It never ceases to amaze me how much can change in just a few years. It seems that recently, new technology, new fashion trends, and new slang appear more rapidly than ever. Not only that, but new stars pop up on the regular, thanks to social media; through Instagram, Twitter, or Tumblr, someone can go from being relatively unknown to being the next big thing. However, in Jennifer Lawrence’s case, you can go from being the Internet’s golden girl to their most criticized woman over the span of just a few days. I’m always a little hesitant to judge someone based on one or two hyper-analyzed statements, and more than once, I’ve given Jennifer Lawrence the benefit of the doubt. I have no idea what it’s like to have every one of my opinions and comments scrutinized by the media, and more often than not, by random people online. Lawrence is just a young twenty-something catapulted into the spotlight; she is extremely talented, and her expedient rise to fame had to have been difficult for her to process. But after Sunday’s Golden Globes, my respect for J-Law’s public persona has finally reached its breaking point.
It’s a little harsh to completely criticize every little thing that has ever come from the young actress’s mouth, unscripted – I don’t think that’s very fair. However, there have been multiple cases that exhibit J-Law’s somewhat questionable behavior. The starlet has often been praised for her unabashed and uncensored interviews, her vibrant personality, and her fearless sense of self. I admire a woman who feels confident enough to be nobody but herself, relentlessly. And a few years ago, just after the first of the Hunger Games films, I thought Jennifer Lawrence was brilliant, witty, hilarious, and an excellent role model. ‘Hollywood needs more women like her,’ I would think to myself after watching Lawrence joke on countless red carpets and witnessing her iconic Oscars fall.

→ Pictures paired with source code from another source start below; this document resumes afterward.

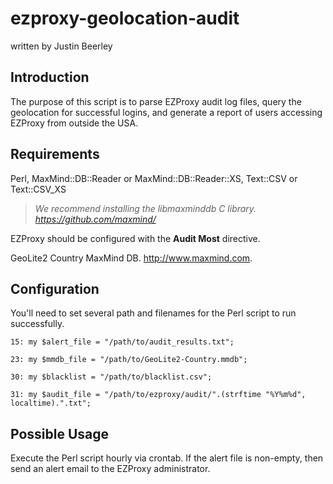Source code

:# ezproxy-geolocation-audit
written by Justin Beerley

## Introduction
The purpose of this script is to parse EZProxy audit log files, query the geolocation for successful logins, and generate a report of users accessing EZProxy from outside the USA.

## Requirements
Perl, MaxMind::DB::Reader or MaxMind::DB::Reader::XS, Text::CSV or Text::CSV_XS

>_We recommend installing the libmaxminddb C library. https://github.com/maxmind/_

EZProxy should be configured with the __Audit Most__ directive.

GeoLite2 Country MaxMind DB. http://www.maxmind.com.

## Configuration
You'll need to set several path and filenames for the Perl script to run successfully.

	15: my $alert_file = "/path/to/audit_results.txt";

	23: my $mmdb_file = "/path/to/GeoLite2-Country.mmdb";

	30: my $blacklist = "/path/to/blacklist.csv";

	31: my $audit_file = "/path/to/ezproxy/audit/".(strftime "%Y%m%d", localtime).".txt";

## Possible Usage
Execute the Perl script hourly via crontab. If the alert file is non-empty, then send an alert email to the EZProxy administrator.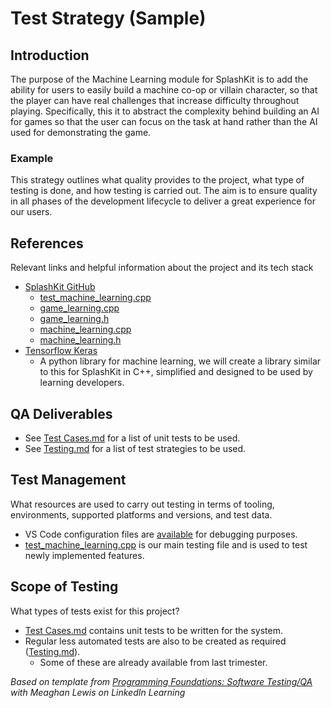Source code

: # **Test Strategy (Sample)**

## **Introduction**

The purpose of the Machine Learning module for SplashKit is to add the ability for users to easily
build a machine co-op or villain character, so that the player can have real challenges that
increase difficulty throughout playing. Specifically, this it to abstract the complexity behind
building an AI for games so that the user can focus on the task at hand rather than the AI used for
demonstrating the game.

### **Example**

This strategy outlines what quality provides to the project, what type of testing is done, and how
testing is carried out. The aim is to ensure quality in all phases of the development lifecycle to
deliver a great experience for our users.

## **References**

Relevant links and helpful information about the project and its tech stack

- [SplashKit GitHub](https://github.com/thoth-tech/splashkit-core/tree/modules/machine_learning)
  - [test_machine_learning.cpp](https://github.com/thoth-tech/splashkit-core/blob/modules/machine_learning/coresdk/src/test/test_machine_learning.cpp)
  - [game_learning.cpp](https://github.com/thoth-tech/splashkit-core/blob/modules/machine_learning/coresdk/src/coresdk/game_learning.cpp)
  - [game_learning.h](https://github.com/thoth-tech/splashkit-core/blob/modules/machine_learning/coresdk/src/coresdk/game_learning.h)
  - [machine_learning.cpp](https://github.com/thoth-tech/splashkit-core/blob/modules/machine_learning/coresdk/src/coresdk/machine_learning.cpp)
  - [machine_learning.h](https://github.com/thoth-tech/splashkit-core/blob/modules/machine_learning/coresdk/src/coresdk/machine_learning.h)
- [Tensorflow Keras](https://www.tensorflow.org/api_docs/python/tf/keras)
  - A python library for machine learning, we will create a library similar to this for SplashKit in
    C++, simplified and designed to be used by learning developers.

## **QA Deliverables**

- See [Test Cases.md](<Testing/Test Cases.md>) for a list of unit tests to be used.
- See [Testing.md](Testing/Testing.md) for a list of test strategies to be used.

## **Test Management**

What resources are used to carry out testing in terms of tooling, environments, supported platforms
and versions, and test data.

- VS Code configuration files are [available](<Research & Findings/VS Code/VS Code Guide.md>) for
  debugging purposes.
- [test_machine_learning.cpp](https://github.com/thoth-tech/splashkit-core/blob/modules/machine_learning/coresdk/src/test/test_machine_learning.cpp)
  is our main testing file and is used to test newly implemented features.

## **Scope of Testing**

What types of tests exist for this project?

- [Test Cases.md](<Testing/Test Cases.md>) contains unit tests to be written for the system.
- Regular less automated tests are also to be created as required
  ([Testing.md](Testing/Testing.md)).
  - Some of these are already available from last trimester.

_Based on template from_
[_Programming Foundations: Software Testing/QA_](https://www.linkedin.com/learning/programming-foundations-software-testing-qa/create-a-test-strategy?autoSkip=true&autoplay=true&contextUrn=urn%3Ali%3AlyndaLearningPath%3A57f7e27c3dd559e018dfe994&resume=false&u=2104084)
_with Meaghan Lewis on LinkedIn Learning_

But lately, my admiration for Jennifer Lawrence has started to falter. First it was her stunningly inaccurate means of portraying body positivity to the public. For years, Lawrence has been known for making statements regarding her body, and how it is unusual by Hollywood’s standards. This could not be less true, however, as Lawrence is a white, conventionally beautiful woman with a thin physique. She is not obese, and she is not average – no matter how many times she claims to be different, she is very much the epitome of Hollywood beauty standards. (Side note, being strong/muscular is not the same as being obese. Jennifer is curvy, yes, but still very thin.)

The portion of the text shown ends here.